Zo betrek je patiënten beter bij reuma-onderzoek

Het belang van het betrekken van patiënten bij gezondheidsonderzoek wordt steeds duidelijker. Ook binnen de reumatologie. In de praktijk blijkt dit echter lastig en wordt het maar weinig gedaan. Hoe is een betere match te creëren tussen de behoeftes van onderzoekers en de bijdragen van patiënten aan onderzoek? Enkele praktische aanbevelingen van adviseur patiëntparticipatie Casper Schoemaker en ervaringsdeskundigen Dawn Richards en Maarten de Wit.
Het blijkt lastig om patiënten met een reumatische aandoening op een goede manier te betrekken bij onderzoek naar dit ziektebeeld. Aan de ene kant hebben onderzoekers verschillende onderzoeksvragen, variërend van ‘Is mijn patiëntfolder begrijpelijk?’ tot ‘Kun je reactie geven op mijn onderzoeksaanvraag?’ Aan de andere kant zijn er verschillende types patiënten die willen participeren in onderzoekprojecten. Onderzoekers kijken echter onvoldoende naar de specifieke kwaliteiten en kennis van deze patiënten.
“Het is belangrijk te herkennen in welke fase een patiënt zich bevindt”

Vier fasen
Hoe kan een betere match tussen de behoeftes van onderzoekers en de bijdragen van patiënten gecreëerd worden?
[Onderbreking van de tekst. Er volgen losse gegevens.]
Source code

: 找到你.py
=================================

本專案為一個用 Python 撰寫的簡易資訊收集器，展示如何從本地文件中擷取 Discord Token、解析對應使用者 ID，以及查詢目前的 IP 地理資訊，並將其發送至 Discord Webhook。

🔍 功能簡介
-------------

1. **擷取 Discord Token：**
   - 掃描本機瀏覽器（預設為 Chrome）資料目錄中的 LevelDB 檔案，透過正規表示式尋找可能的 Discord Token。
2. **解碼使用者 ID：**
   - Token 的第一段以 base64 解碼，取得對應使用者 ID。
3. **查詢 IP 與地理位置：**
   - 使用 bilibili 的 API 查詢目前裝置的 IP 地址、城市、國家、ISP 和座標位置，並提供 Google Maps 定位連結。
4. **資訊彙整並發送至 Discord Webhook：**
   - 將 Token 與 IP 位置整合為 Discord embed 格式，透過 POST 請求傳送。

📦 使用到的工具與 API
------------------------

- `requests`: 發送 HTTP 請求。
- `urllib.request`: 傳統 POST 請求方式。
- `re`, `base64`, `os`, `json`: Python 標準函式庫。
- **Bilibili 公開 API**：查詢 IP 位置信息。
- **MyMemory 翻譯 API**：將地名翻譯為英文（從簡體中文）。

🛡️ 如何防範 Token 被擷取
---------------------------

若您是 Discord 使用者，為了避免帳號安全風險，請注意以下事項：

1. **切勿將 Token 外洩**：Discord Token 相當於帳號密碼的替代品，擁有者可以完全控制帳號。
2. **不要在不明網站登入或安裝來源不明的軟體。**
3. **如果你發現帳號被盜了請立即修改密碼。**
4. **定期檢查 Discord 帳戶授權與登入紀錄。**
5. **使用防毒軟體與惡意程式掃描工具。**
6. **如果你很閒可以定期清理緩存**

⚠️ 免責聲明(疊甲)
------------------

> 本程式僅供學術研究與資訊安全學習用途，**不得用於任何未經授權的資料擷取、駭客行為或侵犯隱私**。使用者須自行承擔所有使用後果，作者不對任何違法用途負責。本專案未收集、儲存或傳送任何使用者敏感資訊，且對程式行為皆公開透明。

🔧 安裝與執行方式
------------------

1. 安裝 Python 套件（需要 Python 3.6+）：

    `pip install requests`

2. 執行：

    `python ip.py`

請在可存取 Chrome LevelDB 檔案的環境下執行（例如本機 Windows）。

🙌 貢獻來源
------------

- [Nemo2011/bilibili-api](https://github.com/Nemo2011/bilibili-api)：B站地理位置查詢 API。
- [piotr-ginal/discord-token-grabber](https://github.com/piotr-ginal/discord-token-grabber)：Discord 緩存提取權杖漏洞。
Allereerst is het belangrijk te herkennen in welke fase een patiënt zich bevindt. De auteurs introduceren hiertoe vier fases van conflictueuze groei, ofwel: positieve veranderingen die patiënten doorlopen als gevolg van de worsteling met de uitdagende levensomstandigheden die zij doormaken.
Fase 1 – ‘doorleefde ervaring’
In deze fase hebben patiënten recent de ‘overgang’ gemaakt van een gezond persoon naar een patiënt met een chronische ziekte. Patiënten in deze fase kunnen bijdragen aan onderzoek met hun ongearticuleerde, naïeve en authentieke ervaringen. Zij hebben veel vragen en weinig antwoorden.
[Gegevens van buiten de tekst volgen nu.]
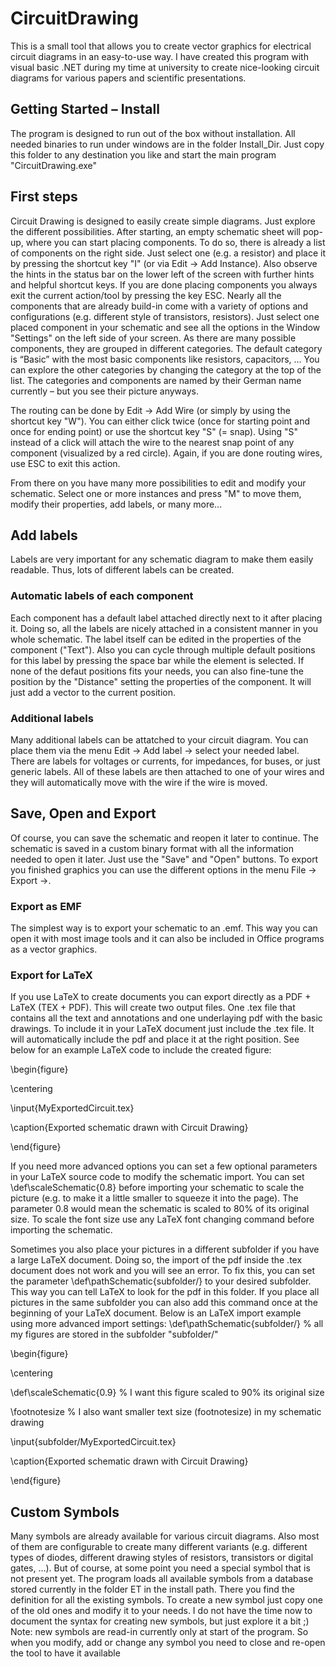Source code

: # CircuitDrawing
This is a small tool that allows you to create vector graphics for electrical circuit diagrams in an easy-to-use way. I have created this program with visual basic .NET during my time at university to create nice-looking circuit diagrams for various papers and scientific presentations.

## Getting Started – Install
The program is designed to run out of the box without installation. All needed binaries to run under windows are in the folder Install_Dir. Just copy this folder to any destination you like and start the main program "CircuitDrawing.exe"

## First steps 
Circuit Drawing is designed to easily create simple diagrams. Just explore the different possibilities. After starting, an empty schematic sheet will pop-up, where you can start placing components. To do so, there is already a list of components on the right side. Just select one (e.g. a resistor) and place it by pressing the shortcut key "I" (or via Edit -> Add Instance). Also observe the hints in the status bar on the lower left of the screen with further hints and helpful shortcut keys. If you are done placing components you always exit the current action/tool by pressing the key ESC. Nearly all the components that are already build-in come with a variety of options and configurations (e.g. different style of transistors, resistors). Just select one placed component in your schematic and see all the options in the Window "Settings" on the left side of your screen. As there are many possible components, they are grouped in different categories. The default category is “Basic” with the most basic components like resistors, capacitors, … You can explore the other categories by changing the category at the top of the list. The categories and components are named by their German name currently – but you see their picture anyways.  

The routing can be done by Edit -> Add Wire (or simply by using the shortcut key "W"). You can either click twice (once for starting point and once for ending point) or use the shortcut key "S" (= snap). Using "S" instead of a click will attach the wire to the nearest snap point of any component (visualized by a red circle). Again, if you are done routing wires, use ESC to exit this action. 

From there on you have many more possibilities to edit and modify your schematic. Select one or more instances and press "M" to move them, modify their properties, add labels, or many more… 

## Add labels
Labels are very important for any schematic diagram to make them easily readable. Thus, lots of different labels can be created.

### Automatic labels of each component
Each component has a default label attached directly next to it after placing it. Doing so, all the labels are nicely attached in a consistent manner in you whole schematic. The label itself can be edited in the properties of the component ("Text"). Also you can cycle through multiple default positions for this label by pressing the space bar while the element is selected. If none of the defaut positions fits your needs, you can also fine-tune the position by the "Distance" setting the properties of the component. It will just add a vector to the current position.

### Additional labels
Many additional labels can be attatched to your circuit diagram. You can place them via the menu Edit -> Add label -> select your needed label. There are labels for voltages or currents, for impedances, for buses, or just generic labels. 
All of these labels are then attached to one of your wires and they will automatically move with the wire if the wire is moved. 

## Save, Open and Export
Of course, you can save the schematic and reopen it later to continue. The schematic is saved in a custom binary format with all the information needed to open it later. Just use the "Save" and "Open" buttons.
To export you finished graphics you can use the different options in the menu File -> Export ->.

### Export as EMF
The simplest way is to export your schematic to an .emf. This way you can open it with most image tools and it can also be included in Office programs as a vector graphics.

### Export for LaTeX
If you use LaTeX to create documents you can export directly as a PDF + LaTeX (TEX + PDF). This will create two output files. One .tex file that contains all the text and annotations and one underlaying pdf with the basic drawings. To include it in your LaTeX document just include the .tex file. It will automatically include the pdf and place it at the right position. See below for an example LaTeX code to include the created figure:

\begin{figure}

\centering

\input{MyExportedCircuit.tex}

\caption{Exported schematic drawn with Circuit Drawing}

\end{figure}


If you need more advanced options you can set a few optional parameters in your LaTeX source code to modify the schematic import. You can set \def\scaleSchematic{0.8} before importing your schematic to scale the picture (e.g. to make it a little smaller to squeeze it into the page). The parameter 0.8 would mean the schematic is scaled to 80% of its original size. To scale the font size use any LaTeX font changing command before importing the schematic.

Sometimes you also place your pictures in a different subfolder if you have a large LaTeX document. Doing so, the import of the pdf inside the .tex document does not work and you will see an error. To fix this, you can set the parameter \def\pathSchematic{subfolder/} to your desired subfolder. This way you can tell LaTeX to look for the pdf in this folder. If you place all pictures in the same subfolder you can also add this command once at the beginning of your LaTeX document. Below is an LaTeX import example using more advanced import settings:
\def\pathSchematic{subfolder/} % all my figures are stored in the subfolder "subfolder/"

\begin{figure}

\centering

\def\scaleSchematic{0.9} % I want this figure scaled to 90% its original size

\footnotesize % I also want smaller text size (footnotesize) in my schematic drawing

\input{subfolder/MyExportedCircuit.tex}

\caption{Exported schematic drawn with Circuit Drawing}

\end{figure}

## Custom Symbols
Many symbols are already available for various circuit diagrams. Also most of them are configurable to create many different variants (e.g. different types of diodes, different drawing styles of resistors, transistors or digital gates, …). But of course, at some point you need a special symbol that is not present yet. The program loads all available symbols from a database stored currently in the folder ET in the install path. There you find the definition for all the existing symbols. To create a new symbol just copy one of the old ones and modify it to your needs. I do not have the time now to document the syntax for creating new symbols, but just explore it a bit ;)
Note: new symbols are read-in currently only at start of the program. So when you modify, add or change any symbol you need to close and re-open the tool to have it available
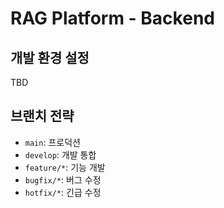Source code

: # RAG Platform - Backend

## 개발 환경 설정
TBD

## 브랜치 전략
- `main`: 프로덕션
- `develop`: 개발 통합
- `feature/*`: 기능 개발
- `bugfix/*`: 버그 수정
- `hotfix/*`: 긴급 수정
Fase 2 – ‘persoonlijk verhaal’
Patiënten in deze fase hebben een duidelijke, recente persoonlijke ervaring en zijn bereid deze ervaring met anderen te delen.
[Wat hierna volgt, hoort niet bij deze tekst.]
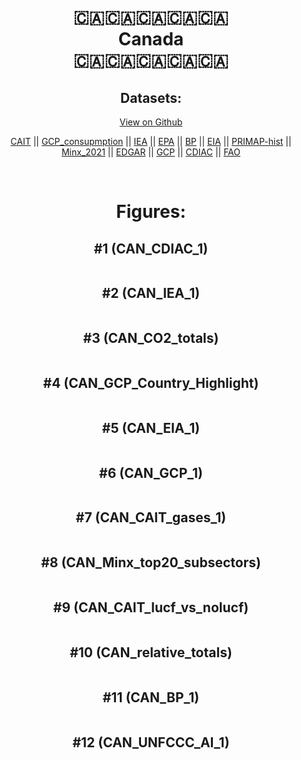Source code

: 
<center>
<h1 align="center">
🇨🇦🇨🇦🇨🇦🇨🇦🇨🇦
<br>
Canada
<br>
🇨🇦🇨🇦🇨🇦🇨🇦🇨🇦
</h1>
<h2>Datasets:</h2>
<p><a href="https://github.com/dquintani/GreenhouseData/tree/master/country_data/CAN_Canada/data">View on Github</a>
<br></p><p><a href="data/CAN_CAIT.csv">CAIT</a> || <a href="data/CAN_GCP_consupmption.csv">GCP_consupmption</a> || <a href="data/CAN_IEA.csv">IEA</a> || <a href="data/CAN_EPA.csv">EPA</a> || <a href="data/CAN_BP.csv">BP</a> || <a href="data/CAN_EIA.csv">EIA</a> || <a href="data/CAN_PRIMAP-hist.csv">PRIMAP-hist</a> || <a href="data/CAN_Minx_2021.csv">Minx_2021</a> || <a href="data/CAN_EDGAR.csv">EDGAR</a> || <a href="data/CAN_GCP.csv">GCP</a> || <a href="data/CAN_CDIAC.csv">CDIAC</a> || <a href="data/CAN_FAO.csv">FAO</a></p><p><br></p>
<h1>Figures:</h1><h2>#1 (CAN_CDIAC_1)</h2>
<p><img alt="" src="figures/CAN_CDIAC_1.png" /></p><h2>#2 (CAN_IEA_1)</h2>
<p><img alt="" src="figures/CAN_IEA_1.png" /></p><h2>#3 (CAN_CO2_totals)</h2>
<p><img alt="" src="figures/CAN_CO2_totals.png" /></p><h2>#4 (CAN_GCP_Country_Highlight)</h2>
<p><img alt="" src="figures/CAN_GCP_Country_Highlight.png" /></p><h2>#5 (CAN_EIA_1)</h2>
<p><img alt="" src="figures/CAN_EIA_1.png" /></p><h2>#6 (CAN_GCP_1)</h2>
<p><img alt="" src="figures/CAN_GCP_1.png" /></p><h2>#7 (CAN_CAIT_gases_1)</h2>
<p><img alt="" src="figures/CAN_CAIT_gases_1.png" /></p><h2>#8 (CAN_Minx_top20_subsectors)</h2>
<p><img alt="" src="figures/CAN_Minx_top20_subsectors.png" /></p><h2>#9 (CAN_CAIT_lucf_vs_nolucf)</h2>
<p><img alt="" src="figures/CAN_CAIT_lucf_vs_nolucf.png" /></p><h2>#10 (CAN_relative_totals)</h2>
<p><img alt="" src="figures/CAN_relative_totals.png" /></p><h2>#11 (CAN_BP_1)</h2>
<p><img alt="" src="figures/CAN_BP_1.png" /></p><h2>#12 (CAN_UNFCCC_AI_1)</h2>
<p><img alt="" src="figures/CAN_UNFCCC_AI_1.png" /></p>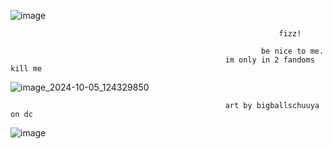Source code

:![image](https://github.com/user-attachments/assets/a7c882f6-fafc-401e-b6bc-4996ad311714)

                                                                fizz!

                                                            be nice to me.
                                                    im only in 2 fandoms kill me

  ![image_2024-10-05_124329850](https://github.com/user-attachments/assets/ebd337f7-8e93-4f61-8fea-cc826fb778d6)

                                                    art by bigballschuuya on dc

![image](https://github.com/user-attachments/assets/2c4fa772-c80a-4266-a4dc-4a7be70dbda5)
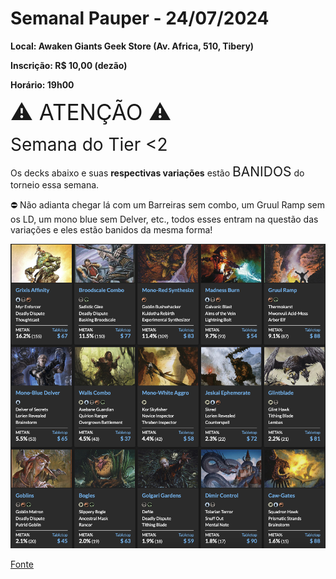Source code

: # Semanal Pauper - 24/07/2024

**Local: Awaken Giants Geek Store (Av. Africa, 510, Tibery)**

**Inscrição: R$ 10,00 (dezão)**

**Horário: 19h00**

<span style="font-size:2.5em;">⚠️ ATENÇÃO ⚠️</span>

<span style="font-size:2em;">Semana do Tier <2</span>

Os decks abaixo e suas **respectivas variações** estão <span style="font-size:1.5em;">BANIDOS</span> do torneio essa semana.

⛔️ Não adianta chegar lá com um Barreiras sem combo, um Gruul Ramp sem os LD, um mono blue sem Delver, etc., todos esses entram na questão das variações e eles estão banidos da mesma forma!

![invalid decks](./invalid_decks.png)

[Fonte](https://www.mtggoldfish.com/metagame/pauper#paper)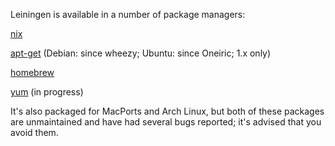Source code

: Leiningen is available in a number of package managers:

[nix](https://nixos.org/websvn/nix/nixpkgs/trunk/pkgs/development/tools/build-managers/leiningen/default.nix)

[apt-get](http://packages.debian.org/sid/leiningen) (Debian: since wheezy; Ubuntu: since Oneiric; 1.x only)

[homebrew](https://github.com/mxcl/homebrew/blob/master/Library/Formula/leiningen.rb)

[yum](https://fedoraproject.org/wiki/Features/Clojure) (in progress)

It's also packaged for MacPorts and Arch Linux, but both of these
packages are unmaintained and have had several bugs reported; it's
advised that you avoid them.
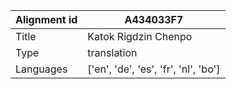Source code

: |Alignment id | A434033F7
| --- | --- 
|Title | Katok Rigdzin Chenpo 
|Type | translation
|Languages | ['en', 'de', 'es', 'fr', 'nl', 'bo']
Fase 3 – ‘collectief perspectief’
Patiënten in de derde fase kunnen een verlangen ontwikkelen om te helpen voorkomen dat anderen dezelfde negatieve ervaringen opdoen als zijzelf. Zij kunnen hun eigen inzichten geven, evenals inzichten die zij van anderen hebben geleerd.
Fase 4 – ‘patient research partner’
Patient research partners hebben een collectief perspectief, zijn bereid het perspectief van anderen in te brengen en zijn bereid actief bij te dragen aan onderzoeksprojecten.
Door een beschrijving van deze vier fasen te geven, hopen de auteurs dat onderzoekers en patiënten inzien welke soort ervaringen en vaardigheden nodig zijn voor deelname aan een bepaald onderzoeksproject of -team.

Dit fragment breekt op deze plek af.